Keep watch, dear Lord,

with those who wake or watch

or weep this night,

and give your angels charge

over those who sleep.

Tend your sick ones,

O Lord Jesus Christ;

rest your weary ones;

bless your dying ones;

soothe your suffering ones;

pity your afflicted ones;

shield your joyous ones.

And all for your love’s sake.

Widely attributed to St Augustine (354-430), today’s prayer is used at Compline (Night Prayer). So as we begin to think about a comfortable bed and sleep’s sweet oblivion, we entrust to God all those for whom the night will be testing in many ways. That memorable trio of words beginning with ‘w’, however, (‘those who watch and wait and weep’) takes us swiftly and surely to the bedsides of the dying.

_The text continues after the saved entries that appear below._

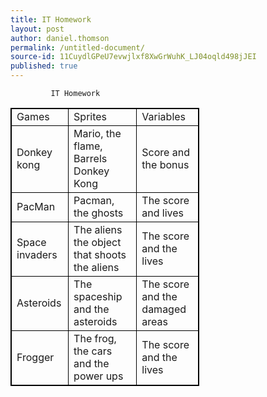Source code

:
 ```yaml
---
title: IT Homework
layout: post
author: daniel.thomson
permalink: /untitled-document/
source-id: 11CuydlGPeU7evwjlxf8XwGrWuhK_LJ04oqld498jJEI
published: true
---
```

             IT Homework
<style>
table, th, td {
    border: 1px solid black;
}
</style>
<table style="width:60%">
  <tr>
    <td>Games </td>
    <td>Sprites</td>
    <td>Variables</td>
  </tr>
  <tr>
    <td>Donkey kong</td>
    <td>Mario, the flame, Barrels Donkey Kong</td>
    <td>Score and the bonus </td>
  </tr>
  <tr>
    <td>PacMan</td>
    <td>Pacman, the ghosts</td>
    <td>The score and lives </td>
  </tr>
  <tr>
    <td>Space invaders </td>
    <td>The aliens the object that shoots the aliens</td>
    <td>The score and the lives</td>
  </tr>
  <tr>
    <td>Asteroids </td>
    <td>The spaceship and the asteroids </td>
    <td>The score and the damaged areas</td>
  </tr>
  <tr>
    <td>Frogger</td>
    <td>The frog, the cars and the power ups</td>
    <td>The score and the lives</td>
  </tr>
</table>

On this National Day of Reflection, organised by the end-of-life charity Marie Curie, we stand in solidarity with the millions grieving the loss of loved ones during the pandemic. When it was raging most savagely, Augustine’s prayer had a very particular resonance, a resonance explored by Ally Barrett in a hymn she wrote for Passiontide 2020. Covid statistics then were chilling. Churches were shut. The woman in this photo, comforted by a nurse as she weeps beside her dying husband, epitomises the darkness of that time.

Listen below to Ally herself singing her hymn and notice the ways her words draw on Augustine’s prayer - especially in verse two. There are those ‘w’ words again, but she also plays with Augustine’s pleas for support from angels. It’s already arrived, she says, in those medics under their PPE. God is present in these ‘angels disguised’ - watching, tending, resting, blessing, soothing, loving.